Bien que les matériaux à base de mycélium soient déjà utilisés dans de nombreux domaines, de la construction au textile, le processus de production de ces matériaux a tendance à tuer les chlamydospores — les spores fongiques qui aident l’organisme à se régénérer.
Les auteurs de l’étude ont donc cherché à résoudre cet aspect technique afin de créer un vêtement auto-réparant et pratiquement inusable, permettant ainsi de résoudre le problème des déchets générés par les quantités colossales de vêtements jetés chaque année. En effet, seule une infime partie de ces vêtements est effectivement recyclée et remise en vente, la majorité étant envoyée dans des pays en développement où la composition des tissus n’est pas adaptée au climat. Ils finissent alors dans des décharges à ciel ouvert.
La fin de la réparation des vêtements, le début d’un nouveau domaine de recherche
Pour créer ce matériau révolutionnaire biodégradable et durable, les chercheurs ont cultivé le mycélium en ajoutant des chlamydospores actives à un liquide contenant des glucides, des protéines et d’autres nutriments, qui a favorisé la croissance d’une peau. L’équipe a ensuite retiré la peau du liquide et l’a mise à sécher, en y appliquant un jeu de températures et de produits chimiques doux lui permettant finalement de ressembler à du cuir, sans tuer les chlamydospores.
En effet, les premiers résultats démontrent que ces cellules végétatives à paroi épaisse formées à la pointe de l’hyphe — à la pointe des filaments — peuvent être la clé des propriétés d’auto-réparation du matériau. Après avoir été percé de plusieurs petits trous, les chercheurs ont trempé la zone dans le même mélange que celui utilisé pour la pousse, afin de raviver les chlamydospores. Le mycélium a repoussé, comblant les zones perforées qui étaient tout aussi solides que les zones non endommagées.
Les auteurs écrivent : « Les résultats suggèrent que les matériaux de mycélium peuvent survivre dans des environnements secs et oligotrophes, et l’auto-guérison est possible avec une intervention minimale après une période de récupération de deux jours ».
Les matériaux produits dans le cadre de l’étude sont encore trop minces et délicats pour être transformés en vêtements, mais les chercheurs sont convaincus qu’il est possible que de futures innovations puissent en faire une peau plus résistante, éventuellement en combinant des couches ou en plastifiant le tout avec du glycérol. Ils espèrent que le cuir de mycélium auto-cicatrisant puisse être disponible à l’achat dans les dix prochaines années.
Ces nouveaux matériaux vivants artificiels, ou ELM, grâce aux cellules vivantes qu’ils contiennent, sont donc capables de s’adapter à leur environnement et peuvent être modifiés de différentes façons.
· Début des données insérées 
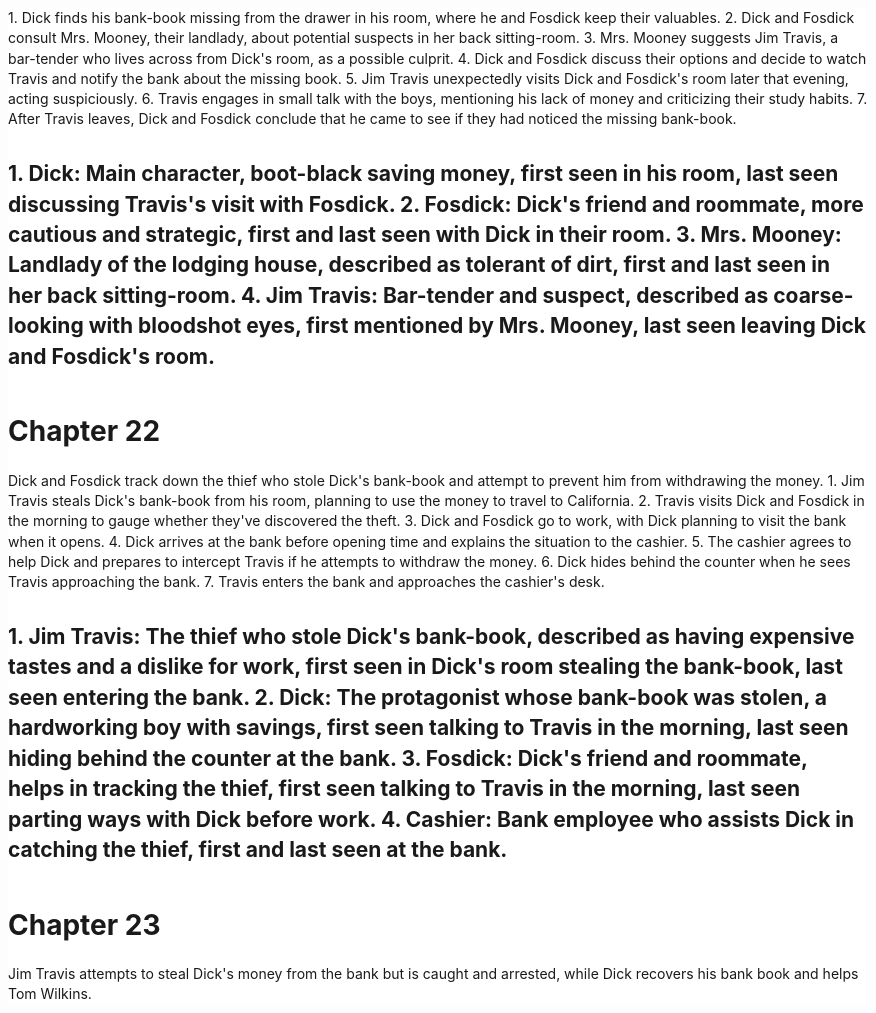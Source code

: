 <events>
1. Dick finds his bank-book missing from the drawer in his room, where he and Fosdick keep their valuables.
2. Dick and Fosdick consult Mrs. Mooney, their landlady, about potential suspects in her back sitting-room.
3. Mrs. Mooney suggests Jim Travis, a bar-tender who lives across from Dick's room, as a possible culprit.
4. Dick and Fosdick discuss their options and decide to watch Travis and notify the bank about the missing book.
5. Jim Travis unexpectedly visits Dick and Fosdick's room later that evening, acting suspiciously.
6. Travis engages in small talk with the boys, mentioning his lack of money and criticizing their study habits.
7. After Travis leaves, Dick and Fosdick conclude that he came to see if they had noticed the missing bank-book.
</events>

<characters>1. Dick: Main character, boot-black saving money, first seen in his room, last seen discussing Travis's visit with Fosdick.
2. Fosdick: Dick's friend and roommate, more cautious and strategic, first and last seen with Dick in their room.
3. Mrs. Mooney: Landlady of the lodging house, described as tolerant of dirt, first and last seen in her back sitting-room.
4. Jim Travis: Bar-tender and suspect, described as coarse-looking with bloodshot eyes, first mentioned by Mrs. Mooney, last seen leaving Dick and Fosdick's room.</characters>
----------------
# Chapter 22
<synopsis>
Dick and Fosdick track down the thief who stole Dick's bank-book and attempt to prevent him from withdrawing the money.
</synopsis>

<events>
1. Jim Travis steals Dick's bank-book from his room, planning to use the money to travel to California.
2. Travis visits Dick and Fosdick in the morning to gauge whether they've discovered the theft.
3. Dick and Fosdick go to work, with Dick planning to visit the bank when it opens.
4. Dick arrives at the bank before opening time and explains the situation to the cashier.
5. The cashier agrees to help Dick and prepares to intercept Travis if he attempts to withdraw the money.
6. Dick hides behind the counter when he sees Travis approaching the bank.
7. Travis enters the bank and approaches the cashier's desk.
</events>

<characters>1. Jim Travis: The thief who stole Dick's bank-book, described as having expensive tastes and a dislike for work, first seen in Dick's room stealing the bank-book, last seen entering the bank.
2. Dick: The protagonist whose bank-book was stolen, a hardworking boy with savings, first seen talking to Travis in the morning, last seen hiding behind the counter at the bank.
3. Fosdick: Dick's friend and roommate, helps in tracking the thief, first seen talking to Travis in the morning, last seen parting ways with Dick before work.
4. Cashier: Bank employee who assists Dick in catching the thief, first and last seen at the bank.</characters>
----------------
# Chapter 23
<synopsis>
Jim Travis attempts to steal Dick's money from the bank but is caught and arrested, while Dick recovers his bank book and helps Tom Wilkins.
</synopsis>
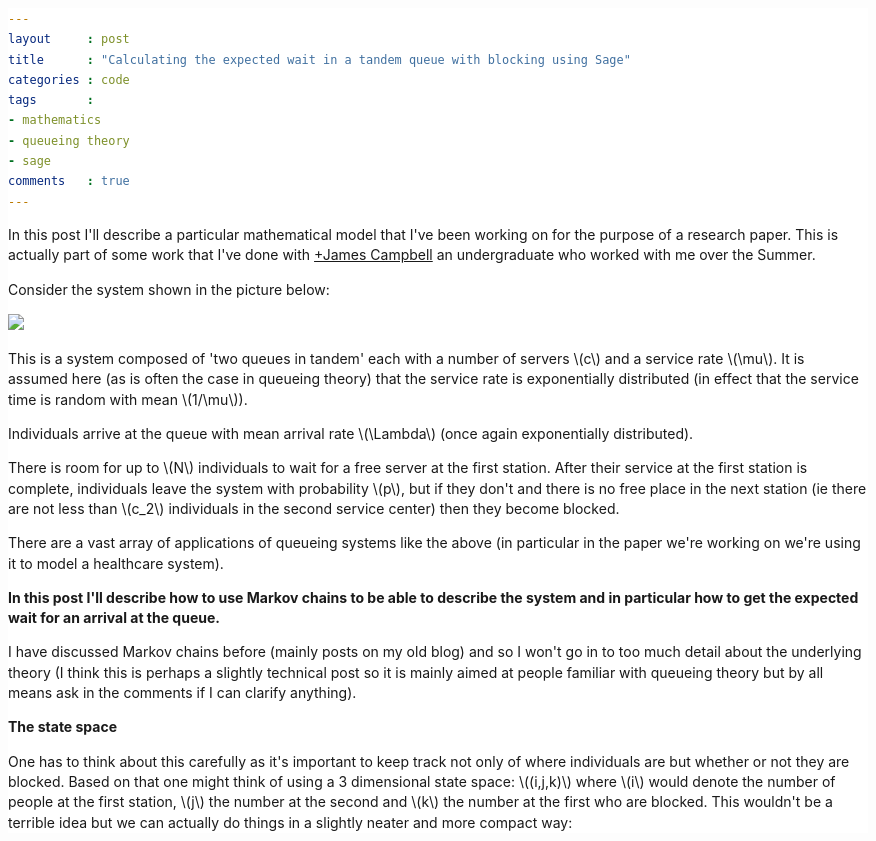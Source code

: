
```yaml
---
layout     : post
title      : "Calculating the expected wait in a tandem queue with blocking using Sage"
categories : code
tags       :
- mathematics
- queueing theory
- sage
comments   : true
---
```


In this post I'll describe a particular mathematical model that I've been working on for the purpose of a research paper.
This is actually part of some work that I've done with [+James Campbell](https://plus.google.com/+JamesCampbell95/posts) an undergraduate who worked with me over the Summer.

Consider the system shown in the picture below:

![]({{site.baseurl}}/assets/images/tandem_queue.png)

This is a system composed of 'two queues in tandem' each with a number of servers \\(c\\) and a service rate \\(\mu\\).
It is assumed here (as is often the case in queueing theory) that the service rate is exponentially distributed (in effect that the service time is random with mean \\(1/\mu\\)).

Individuals arrive at the queue with mean arrival rate \\(\Lambda\\) (once again exponentially distributed).

There is room for up to \\(N\\) individuals to wait for a free server at the first station.
After their service at the first station is complete, individuals leave the system with probability \\(p\\), but if they don't and there is no free place in the next station (ie there are not less than \\(c_2\\) individuals in the second service center) then they become blocked.

There are a vast array of applications of queueing systems like the above (in particular in the paper we're working on we're using it to model a healthcare system).

**In this post I'll describe how to use Markov chains to be able to describe the system and in particular how to get the expected wait for an arrival at the queue.**

I have discussed Markov chains before (mainly posts on my old blog) and so I won't go in to too much detail about the underlying theory (I think this is perhaps a slightly technical post so it is mainly aimed at people familiar with queueing theory but by all means ask in the comments if I can clarify anything).

**The state space**

One has to think about this carefully as it's important to keep track not only of where individuals are but whether or not they are blocked.
Based on that one might think of using a 3 dimensional state space: \\((i,j,k)\\) where \\(i\\) would denote the number of people at the first station, \\(j\\) the number at the second and \\(k\\) the number at the first who are blocked.
This wouldn't be a terrible idea but we can actually do things in a slightly neater and more compact way:
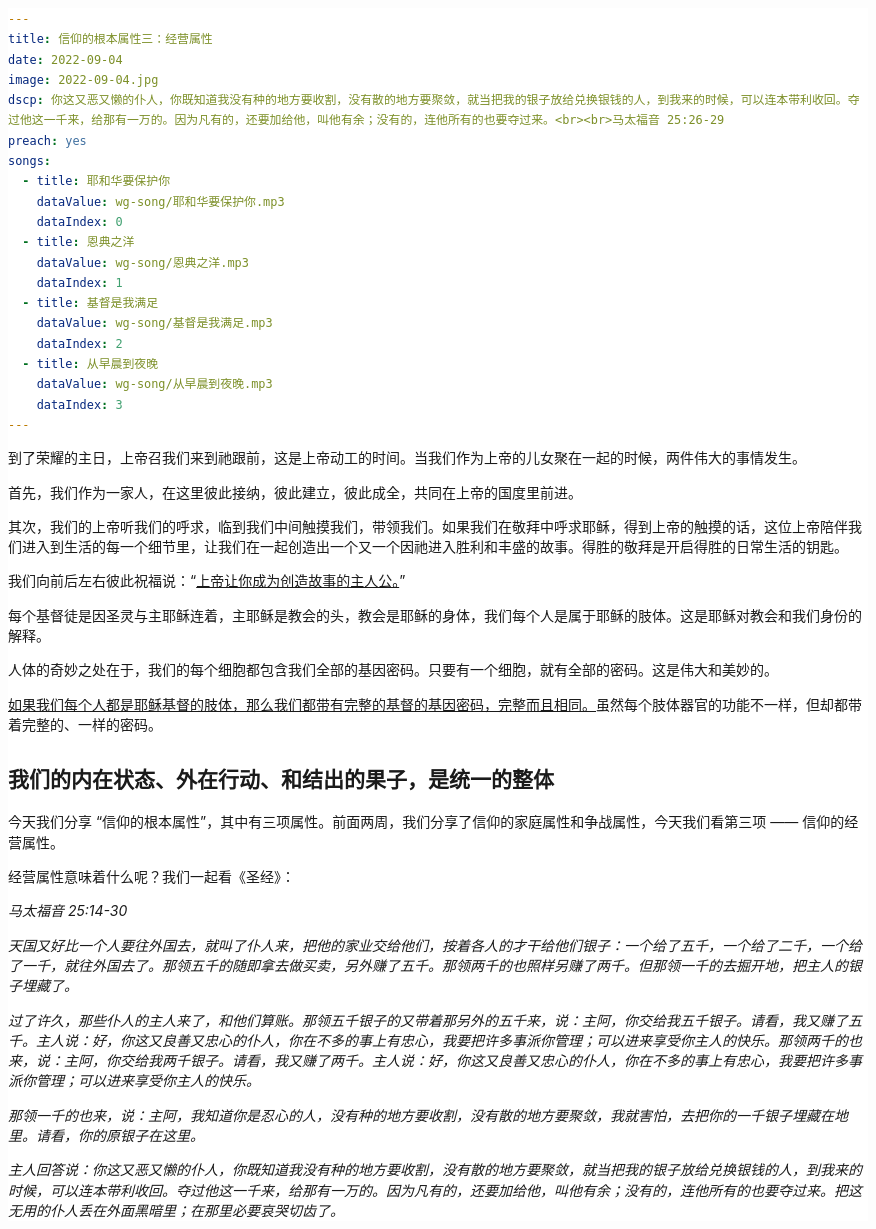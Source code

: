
 ```yaml
---
title: 信仰的根本属性三：经营属性
date: 2022-09-04
image: 2022-09-04.jpg
dscp: 你这又恶又懒的仆人，你既知道我没有种的地方要收割，没有散的地方要聚敛，就当把我的银子放给兑换银钱的人，到我来的时候，可以连本带利收回。夺过他这一千来，给那有一万的。因为凡有的，还要加给他，叫他有余；没有的，连他所有的也要夺过来。<br><br>马太福音 25:26-29
preach: yes
songs:
  - title: 耶和华要保护你
    dataValue: wg-song/耶和华要保护你.mp3
    dataIndex: 0
  - title: 恩典之洋
    dataValue: wg-song/恩典之洋.mp3
    dataIndex: 1
  - title: 基督是我满足
    dataValue: wg-song/基督是我满足.mp3
    dataIndex: 2
  - title: 从早晨到夜晚
    dataValue: wg-song/从早晨到夜晚.mp3
    dataIndex: 3
---
```


到了荣耀的主日，上帝召我们来到祂跟前，这是上帝动工的时间。当我们作为上帝的儿女聚在一起的时候，两件伟大的事情发生。

首先，我们作为一家人，在这里彼此接纳，彼此建立，彼此成全，共同在上帝的国度里前进。

其次，我们的上帝听我们的呼求，临到我们中间触摸我们，带领我们。如果我们在敬拜中呼求耶稣，得到上帝的触摸的话，这位上帝陪伴我们进入到生活的每一个细节里，让我们在一起创造出一个又一个因祂进入胜利和丰盛的故事。得胜的敬拜是开启得胜的日常生活的钥匙。

我们向前后左右彼此祝福说：“<u>上帝让你成为创造故事的主人公。</u>”

每个基督徒是因圣灵与主耶稣连着，主耶稣是教会的头，教会是耶稣的身体，我们每个人是属于耶稣的肢体。这是耶稣对教会和我们身份的解释。

人体的奇妙之处在于，我们的每个细胞都包含我们全部的基因密码。只要有一个细胞，就有全部的密码。这是伟大和美妙的。

<u>如果我们每个人都是耶稣基督的肢体，那么我们都带有完整的基督的基因密码，完整而且相同。</u>虽然每个肢体器官的功能不一样，但却都带着完整的、一样的密码。

## 我们的内在状态、外在行动、和结出的果子，是统一的整体

今天我们分享 “信仰的根本属性”，其中有三项属性。前面两周，我们分享了信仰的家庭属性和争战属性，今天我们看第三项 —— 信仰的经营属性。

经营属性意味着什么呢？我们一起看《圣经》：

*马太福音 25:14-30*

*天国又好比一个人要往外国去，就叫了仆人来，把他的家业交给他们，按着各人的才干给他们银子：一个给了五千，一个给了二千，一个给了一千，就往外国去了。那领五千的随即拿去做买卖，另外赚了五千。那领两千的也照样另赚了两千。但那领一千的去掘开地，把主人的银子埋藏了。*

*过了许久，那些仆人的主人来了，和他们算账。那领五千银子的又带着那另外的五千来，说：主阿，你交给我五千银子。请看，我又赚了五千。主人说：好，你这又良善又忠心的仆人，你在不多的事上有忠心，我要把许多事派你管理；可以进来享受你主人的快乐。那领两千的也来，说：主阿，你交给我两千银子。请看，我又赚了两千。主人说：好，你这又良善又忠心的仆人，你在不多的事上有忠心，我要把许多事派你管理；可以进来享受你主人的快乐。*

*那领一千的也来，说：主阿，我知道你是忍心的人，没有种的地方要收割，没有散的地方要聚敛，我就害怕，去把你的一千银子埋藏在地里。请看，你的原银子在这里。*

*主人回答说：你这又恶又懒的仆人，你既知道我没有种的地方要收割，没有散的地方要聚敛，就当把我的银子放给兑换银钱的人，到我来的时候，可以连本带利收回。夺过他这一千来，给那有一万的。因为凡有的，还要加给他，叫他有余；没有的，连他所有的也要夺过来。把这无用的仆人丢在外面黑暗里；在那里必要哀哭切齿了。*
Ils représentent une voie innovante pour un avenir durable dans plusieurs domaines.
C’est ainsi que des chercheurs du même groupe tentent également de créer une nouvelle génération de « bâtiments vivants », qui répondent à l’environnement naturel, cultivés à l’aide de matériaux d’ingénierie vivants, qui traitent leurs propres déchets, réduisent la pollution, génèrent de l’énergie et soutiennent un environnement biologique bénéfique pour la santé.
Le Dr Martyn Dade-Robertson, co-auteur de l’étude sur le cuir et directeur du Hub de biotechnologies de l’Université de Newcastle, déclare dans un communiqué : « C’est une opportunité incroyablement excitante de créer un nouveau domaine de recherche. En réunissant des architectes, des ingénieurs et des bio-scientifiques, en travaillant avec l’industrie et en investissant dans des installations de pointe, nous visons à repenser l’industrie du bâtiment [dans le contexte de crise climatique et de biodiversité] ».